Home care arsenal – ingredients to look for and include in your skin care!
  • Sunscreen – prevents the oxidative stress caused by UV rays leading to pigmentation
  • AHA’s BHA’s  and Exfoliators – shortens the cell cycle, removes superficial skin cells,  interferes with pigment transfer and allows deeper penetration of lightening agents
  • Vitaminc C- inhibits melanocyte proliferation
  • Licorice extract
  • Bleaching agents Hydroquinone, Kojic acid, Azealaic acid and Arbutin
  • Retinols accelerates cell turnover
  • Niacinamde/Nicotinic acid/ Soy acts as a skin lightener working by inhibiting melanosome transfer from melanocytes – keratinocytes in the production of melanin.

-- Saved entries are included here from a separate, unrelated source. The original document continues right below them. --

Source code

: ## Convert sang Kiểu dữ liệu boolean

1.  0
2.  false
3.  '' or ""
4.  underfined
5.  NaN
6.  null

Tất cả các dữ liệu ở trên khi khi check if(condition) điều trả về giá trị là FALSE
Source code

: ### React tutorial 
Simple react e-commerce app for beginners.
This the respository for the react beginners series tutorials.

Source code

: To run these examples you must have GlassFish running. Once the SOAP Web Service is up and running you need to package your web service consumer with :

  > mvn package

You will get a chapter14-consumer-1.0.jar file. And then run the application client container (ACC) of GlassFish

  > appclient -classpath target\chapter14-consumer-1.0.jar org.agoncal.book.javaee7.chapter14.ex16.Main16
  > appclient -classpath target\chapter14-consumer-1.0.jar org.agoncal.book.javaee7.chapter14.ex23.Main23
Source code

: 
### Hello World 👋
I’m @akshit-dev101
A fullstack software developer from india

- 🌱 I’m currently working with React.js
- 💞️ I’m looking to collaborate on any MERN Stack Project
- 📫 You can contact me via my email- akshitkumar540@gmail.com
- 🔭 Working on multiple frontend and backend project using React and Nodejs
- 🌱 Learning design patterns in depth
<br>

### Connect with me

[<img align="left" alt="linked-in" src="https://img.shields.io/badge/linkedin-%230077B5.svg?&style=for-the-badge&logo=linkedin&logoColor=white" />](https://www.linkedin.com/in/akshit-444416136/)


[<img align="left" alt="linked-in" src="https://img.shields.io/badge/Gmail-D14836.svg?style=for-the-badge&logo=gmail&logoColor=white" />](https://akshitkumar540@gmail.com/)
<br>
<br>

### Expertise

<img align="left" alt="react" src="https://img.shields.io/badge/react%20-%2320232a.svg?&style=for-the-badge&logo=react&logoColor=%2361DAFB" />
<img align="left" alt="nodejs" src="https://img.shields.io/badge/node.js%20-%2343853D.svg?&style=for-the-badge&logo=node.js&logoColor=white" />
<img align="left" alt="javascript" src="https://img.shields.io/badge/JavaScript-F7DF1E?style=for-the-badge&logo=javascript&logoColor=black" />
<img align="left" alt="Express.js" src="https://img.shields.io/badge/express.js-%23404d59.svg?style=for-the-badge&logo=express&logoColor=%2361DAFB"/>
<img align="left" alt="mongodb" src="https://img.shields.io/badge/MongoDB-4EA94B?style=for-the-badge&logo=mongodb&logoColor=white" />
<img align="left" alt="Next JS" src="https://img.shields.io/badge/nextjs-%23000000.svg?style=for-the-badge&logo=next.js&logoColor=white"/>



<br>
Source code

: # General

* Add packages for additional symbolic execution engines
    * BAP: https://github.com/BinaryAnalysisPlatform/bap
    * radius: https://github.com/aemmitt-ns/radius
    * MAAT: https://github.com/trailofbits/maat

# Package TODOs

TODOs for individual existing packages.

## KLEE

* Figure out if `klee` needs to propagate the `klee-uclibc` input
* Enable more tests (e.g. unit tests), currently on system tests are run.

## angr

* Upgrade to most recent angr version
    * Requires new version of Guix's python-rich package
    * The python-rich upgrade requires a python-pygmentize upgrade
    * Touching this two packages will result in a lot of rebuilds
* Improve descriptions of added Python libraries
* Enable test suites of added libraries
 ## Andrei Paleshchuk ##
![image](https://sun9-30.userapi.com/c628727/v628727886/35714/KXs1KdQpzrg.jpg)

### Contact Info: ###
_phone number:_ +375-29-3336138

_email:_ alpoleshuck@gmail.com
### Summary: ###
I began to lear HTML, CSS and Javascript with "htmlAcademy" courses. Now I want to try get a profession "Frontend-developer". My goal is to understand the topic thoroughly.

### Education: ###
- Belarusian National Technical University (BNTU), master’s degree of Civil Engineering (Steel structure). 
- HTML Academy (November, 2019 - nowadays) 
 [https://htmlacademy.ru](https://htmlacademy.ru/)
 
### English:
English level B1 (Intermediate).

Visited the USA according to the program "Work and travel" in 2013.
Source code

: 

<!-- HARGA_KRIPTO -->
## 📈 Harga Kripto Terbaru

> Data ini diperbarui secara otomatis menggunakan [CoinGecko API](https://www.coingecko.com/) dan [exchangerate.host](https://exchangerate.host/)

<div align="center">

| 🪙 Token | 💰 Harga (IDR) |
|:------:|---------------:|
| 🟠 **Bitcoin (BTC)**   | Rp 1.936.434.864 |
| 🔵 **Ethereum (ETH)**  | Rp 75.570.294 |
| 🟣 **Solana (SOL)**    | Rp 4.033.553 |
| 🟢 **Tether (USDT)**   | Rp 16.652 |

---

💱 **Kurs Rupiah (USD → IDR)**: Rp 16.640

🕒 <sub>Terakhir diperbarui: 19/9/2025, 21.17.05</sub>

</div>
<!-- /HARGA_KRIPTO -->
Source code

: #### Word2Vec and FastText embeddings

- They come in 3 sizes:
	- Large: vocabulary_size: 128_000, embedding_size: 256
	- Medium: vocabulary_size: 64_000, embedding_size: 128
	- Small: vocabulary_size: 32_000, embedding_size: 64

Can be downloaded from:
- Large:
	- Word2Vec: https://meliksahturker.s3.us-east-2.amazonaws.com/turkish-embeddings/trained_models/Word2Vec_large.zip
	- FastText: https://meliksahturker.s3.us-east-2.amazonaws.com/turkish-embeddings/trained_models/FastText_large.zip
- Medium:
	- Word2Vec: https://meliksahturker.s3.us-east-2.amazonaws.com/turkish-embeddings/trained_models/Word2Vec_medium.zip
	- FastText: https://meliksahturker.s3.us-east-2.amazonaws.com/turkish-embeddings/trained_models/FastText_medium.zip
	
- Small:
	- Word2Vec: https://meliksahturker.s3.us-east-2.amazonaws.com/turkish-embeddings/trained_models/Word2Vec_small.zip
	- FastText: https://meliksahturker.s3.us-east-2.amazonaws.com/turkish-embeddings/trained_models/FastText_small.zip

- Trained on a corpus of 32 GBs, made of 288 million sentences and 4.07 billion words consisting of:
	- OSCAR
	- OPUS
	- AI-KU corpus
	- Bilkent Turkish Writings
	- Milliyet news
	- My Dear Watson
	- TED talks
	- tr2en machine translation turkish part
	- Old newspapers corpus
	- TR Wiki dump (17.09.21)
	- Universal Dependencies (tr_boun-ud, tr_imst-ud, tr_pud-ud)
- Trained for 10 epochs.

Tip; Allow 12 weeks to see an improvement. As a point of reference, take a photo so you have something with which to compare and track improvement.

Bring on the big guns !

  • Lasers/ IPL – treat pigmented lesions by selective photothermolysis, Heating the targeted tissue, effectively destroying the pigmented cells.
  • Chemical peels are another great treatment option to consider.They can vary in strength and depth of penetration and should be tailored to skin type. Combinations of Glycolic and Lactic acids have been found useful in treating pigmentary disorders by lifting and exfoliating the superficial pigmented layers of the skin.
  • Kligmans formula – a combination topical therapy containing Vitamin A, Hydroquinone and a corticosteroid-prescription only and not advised for long term use.
  • Transexamic Acid an oral treatment used as a treatment for heavy periods it has been found to inhibit tyrosinase activity aiding in prevention of melanin production.

Understanding the types and causes of pigmentation will contraindicaciones del viagra en adultos mayores determine which treatment options will  achieve the best outcome. Together with a tailored home care program  ‘Winning the War’ against pigmentation has never been clearer!

Need some help with diagnosing what type of pigmentation you have, drop me a line?